The third picture is of the bedroom that was in the worst shape when we bought the house. There was no woodwork, the plaster was falling off the adobe, there were holes and big cracks in the walls and ceiling, the floor was ruinous, windows were broken. It appeared that a renovation had been started but abandoned. Or maybe not. Maybe it was just crumbling from all the neglect.

What the contractors were able to do really surprised me. There was no sign at all of the prior destruction, and the pine floor refinished beautifully. The kitchen was turned into a really nice space, though the sink was not installed properly, and the smaller bedrooms on the west side of the house have become a very cozy workroom (with a somewhat elaborate shrine built in to the adobe) and an equally cozy library.

(One thing you will notice in New Mexico is that a lot of people have Books. And they read them!)

The interior renovation was essentially complete by October. That's the month I drove a truck full of furnishings out there from California. It was not quite a move in, but started the process. A process that's nearly complete, certainly more than adequate for occasional rest and relaxation stays.

There's a sense of real accomplishment -- and gratitude -- to have a place like this for just that reason.

Tuesday, April 8, 2008

Otra Vez: Toast 2.0



From time to time, I've mentioned my acquisitive nature. I have what some might consider to be strange collecting urges. One of them is toasters.

There are only five or maybe ten of them split between the two houses, all popup models, all more or less functional, but this one is my favorite by far.

It's a 1934 Toastmaster popup toaster, model 1 B 4, sturdy and heavy as a Volvo, and chromed to within an inch of its Deco life.

When I got it out of one of the discard bins at the Goodwill, the plug had been cut off and the clockwork that runs the popup mechanism was frozen, but with a new plug and some gentle coaxing (together with several burnt offerings) I was able to get it to make toast, and we've used it every day since.

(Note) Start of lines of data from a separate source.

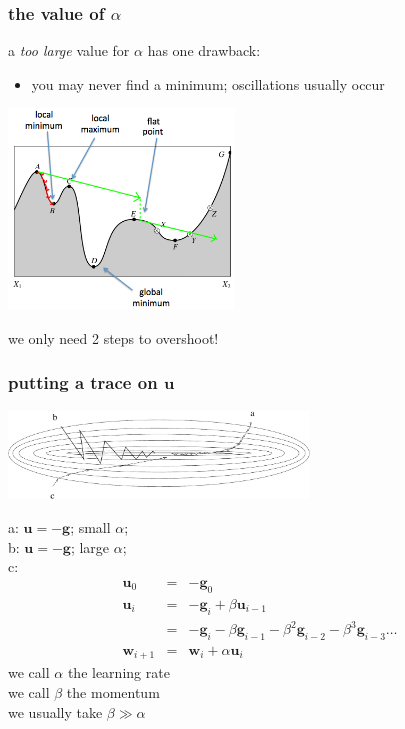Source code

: \documentclass[USenglish,pdftex,compress,10pt,svgnamesi,handout]{beamer}
\def\Vec#1{\textbf{#1}}
\begin{document}
\begin{frame}
\frametitle{the value of $\alpha$}

a \textsl{too large} value for $\alpha$ has one drawback:
\begin{itemize}
\item you may never find a minimum; oscillations usually occur
\end{itemize}

\centerline{\includegraphics[width=6cm]{pics/optimise7.png}}

we only need 2 steps to overshoot!
\end{frame}




\begin{frame}
\frametitle{putting a trace on $\Vec u$}

\centerline{\includegraphics[width=8cm]{pics/momentum.pdf}}
a: $\Vec u = -\Vec g$; small $\alpha$;\\
b: $\Vec u = -\Vec g$; large $\alpha$;\\
c: \begin{eqnarray}
\Vec u_{0} &=& -\Vec g_{0}\\
\Vec u_{i} &=& -\Vec g_{i} + \beta\Vec u_{i-1}\\
		&=& -\Vec g_{i} - \beta\Vec g_{i-1}  - \beta^2\Vec g_{i-2}  - \beta^3\Vec g_{i-3} \dots\\
\Vec w_{i+1} &=& \Vec w_{i} + \alpha \Vec u_{i} 
\end{eqnarray}
we call $\alpha$ the \alert{learning rate}\\
we call $\beta$ the \alert{momentum}\\
we usually take $\beta \gg \alpha$


\end{frame}
\end{document}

Unlike most toasters -- and pretty much all modern ones -- the heating elements of this one don't get cherry red, in fact, they show almost no color at all. They're embedded in mica sheets, and the whole heating gizmos -- mica and wires together -- get toasty warm; the timing mechanism moves the bread very slowly between the heated sections, and when it's done, the toast pops up smartly -- pretty nearly perfect every time.

I'm impressed. Pretty good for a nearly seventy-five year old appliance. But then, people paid a lot of money in 1934 for this moderne marvel. I've seen ads for a similar one (not this one exactly) for $25, the equivalent of $250-300 (or more) today.

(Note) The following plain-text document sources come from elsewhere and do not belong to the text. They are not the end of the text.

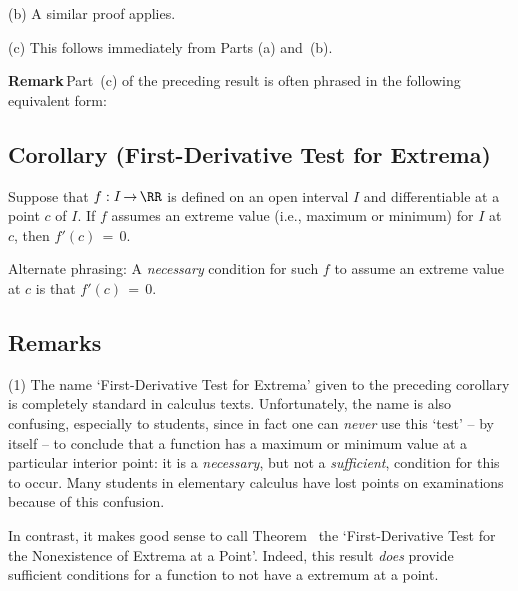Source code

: \V

        (b) A similar proof applies.

\V

        (c) This follows immediately from Parts (a) and~(b). \Q


\VV

        {\bf Remark}\,Part~(c) of the preceding result is often phrased in the following equivalent form:

\V

            \subsection{\small{\bf Corollary} (First-Derivative Test for Extrema)}
            \label{CorE20.60}

        Suppose that $f:I \,{\rightarrow}\, {\RR}$ is defined on an open interval $I$ and differentiable at a point $c$ of $I$.
    If $f$ assumes an extreme value (i.e., maximum or minimum) for $I$ at $c$, then $f'(c) \,=\, 0$.

        Alternate phrasing: A {\em necessary} condition for such $f$ to assume an extreme value at $c$ is that $f'(c) \,=\, 0$.

\V

            \subsection{\small{\bf Remarks}}
            \label{RemrkE20.65}

\V

\hspace*{\parindent}(1) The name `First-Derivative Test for Extrema' given to the preceding corollary is completely standard in calculus texts.
     Unfortunately, the name is also confusing,
    especially to students, since in fact one can {\em never} use this `test' -- by itself --
    to conclude that a function has a maximum or minimum value at a particular interior point:
    it is a {\em necessary}, but not a {\em sufficient},
    condition for this to occur. Many students in elementary calculus have lost points on examinations because of this confusion.

        In contrast, it makes good sense to call Theorem~ the `First-Derivative Test for the Nonexistence of Extrema at a Point'.
     Indeed, this  result {\em does}
    provide sufficient conditions for a function to not have a extremum at a point.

Over the years, we've accumulated quite a lot of Old Things. We use a lot of them, too. An old Electrolux model 1205 can't be beat for vacuuming the rugs. The 1942 Philco radio is the best for AM reception, and we used to use it to listen to the Air America station, until that station had an unfortunate format change. The 1935 Crosley radio still brings in excellent shortwave, though I have no idea where most of the stations originate.

Couldn't have waffles without the service of the big, square c. 1948 Knapp-Browning waffle iron, and the coffee is made in a GE/Universal 11 cup percolator that probably dates to the 1950's. The stove is an early 1960's model Kenmore.

We have typewriters... and actually use them!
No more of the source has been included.